Who was Charles Stewart?

Charles William Stewart was an artist, designer, teacher, landowner, ballet dancer, Conscientious Objector and, in his own words, “that obsessed and demented being, a Collector”.

Born in 1915 at Ilo-Ilo, Panay, an island in the Philippines where his father worked for a merchant company, his mother brought him home to live at Shambellie with his uncle after the First World War ended in 1918.

Fascinated by historical costume from an early age, Charles studied at the Byam Shaw School of Drawing and Painting in London, while at the same time dancing at Covent Garden as a member of the corps de ballet.

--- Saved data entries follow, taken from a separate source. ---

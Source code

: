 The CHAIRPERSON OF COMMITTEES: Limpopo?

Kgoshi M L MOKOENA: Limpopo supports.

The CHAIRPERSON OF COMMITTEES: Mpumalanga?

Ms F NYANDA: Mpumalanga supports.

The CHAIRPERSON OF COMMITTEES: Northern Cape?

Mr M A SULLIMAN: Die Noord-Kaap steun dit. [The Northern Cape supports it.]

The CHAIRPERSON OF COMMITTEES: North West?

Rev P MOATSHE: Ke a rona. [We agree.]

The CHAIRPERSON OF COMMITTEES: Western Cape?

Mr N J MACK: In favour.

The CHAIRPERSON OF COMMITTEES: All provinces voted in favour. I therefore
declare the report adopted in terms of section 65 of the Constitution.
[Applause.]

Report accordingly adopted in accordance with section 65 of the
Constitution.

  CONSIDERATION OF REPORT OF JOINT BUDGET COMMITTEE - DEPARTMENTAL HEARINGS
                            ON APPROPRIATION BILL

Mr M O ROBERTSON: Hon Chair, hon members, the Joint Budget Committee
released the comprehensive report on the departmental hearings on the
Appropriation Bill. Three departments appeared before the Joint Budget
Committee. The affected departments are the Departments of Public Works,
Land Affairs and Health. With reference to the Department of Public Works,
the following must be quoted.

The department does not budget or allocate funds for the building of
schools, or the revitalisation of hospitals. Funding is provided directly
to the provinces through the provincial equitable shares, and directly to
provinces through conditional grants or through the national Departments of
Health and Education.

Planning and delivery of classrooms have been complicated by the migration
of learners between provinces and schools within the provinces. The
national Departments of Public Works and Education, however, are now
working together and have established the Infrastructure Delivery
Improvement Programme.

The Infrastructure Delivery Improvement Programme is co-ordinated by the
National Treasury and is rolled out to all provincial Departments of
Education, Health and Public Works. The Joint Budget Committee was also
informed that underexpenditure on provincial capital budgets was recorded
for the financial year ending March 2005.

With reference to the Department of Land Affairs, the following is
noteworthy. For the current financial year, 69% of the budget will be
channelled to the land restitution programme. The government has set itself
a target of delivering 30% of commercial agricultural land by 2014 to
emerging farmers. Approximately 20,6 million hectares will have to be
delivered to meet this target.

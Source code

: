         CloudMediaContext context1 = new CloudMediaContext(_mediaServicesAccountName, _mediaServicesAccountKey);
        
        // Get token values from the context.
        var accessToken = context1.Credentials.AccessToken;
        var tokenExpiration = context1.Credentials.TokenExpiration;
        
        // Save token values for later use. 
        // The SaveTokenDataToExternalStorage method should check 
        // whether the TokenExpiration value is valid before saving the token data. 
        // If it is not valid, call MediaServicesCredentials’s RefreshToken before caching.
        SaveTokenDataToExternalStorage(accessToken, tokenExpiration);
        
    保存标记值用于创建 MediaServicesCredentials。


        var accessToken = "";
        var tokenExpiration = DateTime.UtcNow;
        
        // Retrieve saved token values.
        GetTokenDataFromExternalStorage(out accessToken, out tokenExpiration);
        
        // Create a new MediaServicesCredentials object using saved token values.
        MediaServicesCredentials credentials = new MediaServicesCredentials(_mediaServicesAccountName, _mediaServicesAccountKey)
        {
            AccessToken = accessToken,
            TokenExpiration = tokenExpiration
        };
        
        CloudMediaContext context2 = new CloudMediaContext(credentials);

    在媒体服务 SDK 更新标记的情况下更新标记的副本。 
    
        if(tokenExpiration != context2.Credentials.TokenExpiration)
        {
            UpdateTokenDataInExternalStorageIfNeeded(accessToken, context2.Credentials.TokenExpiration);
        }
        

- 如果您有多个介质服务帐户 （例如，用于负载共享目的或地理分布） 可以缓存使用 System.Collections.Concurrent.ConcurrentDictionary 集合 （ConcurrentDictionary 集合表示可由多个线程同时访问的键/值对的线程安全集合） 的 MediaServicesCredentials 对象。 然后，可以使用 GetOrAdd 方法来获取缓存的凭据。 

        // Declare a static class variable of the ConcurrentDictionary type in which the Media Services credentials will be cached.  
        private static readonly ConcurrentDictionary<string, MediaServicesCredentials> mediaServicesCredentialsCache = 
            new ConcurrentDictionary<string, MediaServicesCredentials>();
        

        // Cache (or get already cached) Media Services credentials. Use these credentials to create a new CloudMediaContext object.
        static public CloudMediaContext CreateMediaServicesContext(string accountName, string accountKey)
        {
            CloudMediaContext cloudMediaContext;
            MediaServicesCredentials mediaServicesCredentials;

When the Second World War broke out in 1939, Stewart, a Conscientious Objector, joined the Air Raid Precautions service (ARP). While still drafted as a stretcher-bearer, he began work as book illustrator in 1943. This led him to research period costume in more detail, and he first began his collection of historical garments so that he could study the fall of drapery for his work.

To help him capture period clothing in context, he purchased a life-sized artist’s lay-figure, which he christened Rosie. Stewart writes: “When I first saw her in the studio of her previous owner she was seated on the floor, bowed in an attitude of hopeless despair. We travelled home in a taxi and the driver remarked in a confidential tone, ‘You’re like me, Sir; you likes ’em quiet!’”

Rosie appeared in many guises in Stewart’s illustrations, in works including Sheridan Le Fanu’s Uncle Silas, William Thackeray’s Pendennis and Edward FitzGerald’s translation of Omar Khayyam. She even stood in for the Queen, modeling the Garter Robes when Stewart lent her to artist Pietro Annigoni for his famous 1956 portrait of the monarch.

What began as an interest soon became an obsession. Driven by what he called “Holy Greed”, Stewart searched through market stalls, friends’ attics and forgotten trunks for interesting items of clothing, devoting all his energy, spare time and money to the cause.

Why did Charles donate his collection and lend his house?

Stewart inherited Shambellie from his father in 1962. The size and age of the property made it expensive to maintain, but Stewart was loathe to sell the house and see it “cannibalised” as a rest home or hotel.

He was also concerned about the fate of his collection, which he feared would be dispersed after his death and “cast away to the dangers and squalors from which so much of it had been rescued”. And so he concluded that, by offering his house and collection to the Royal Scottish Museum (which later became National Museums Scotland), he could save both.

The collection on display

By the time Stewart donated his collection, it consisted of over six thousand objects spanning three centuries. Besides a rich hoard of clothing spanning over a century, there were parasols and shawls, corsets and underwear, muffs, boas, fans, lace and much more. The Charles Stewart Collection became part of the extensive textiles and dress collections of National Museums Scotland.

Shambellie House opened its doors to the public in 1982. Many of the outfits and accessories from Stewart’s extensive collection can be seen on display, complemented by items from the National Museum Scotland’s other collections.

Many of the furnishings and paintings around the house are on loan from the Stewart family. Other items of glass, ceramics and furniture are from the National Museums of Scotland's further collections.

Charles Stewart died in 2001, aged 85. His superb collection and house continue to be enjoyed by the public today. Almost immediately after handing over the collection he was finally cured of his “holy greed”, he writes: “my interest in collecting costume mysteriously melted away."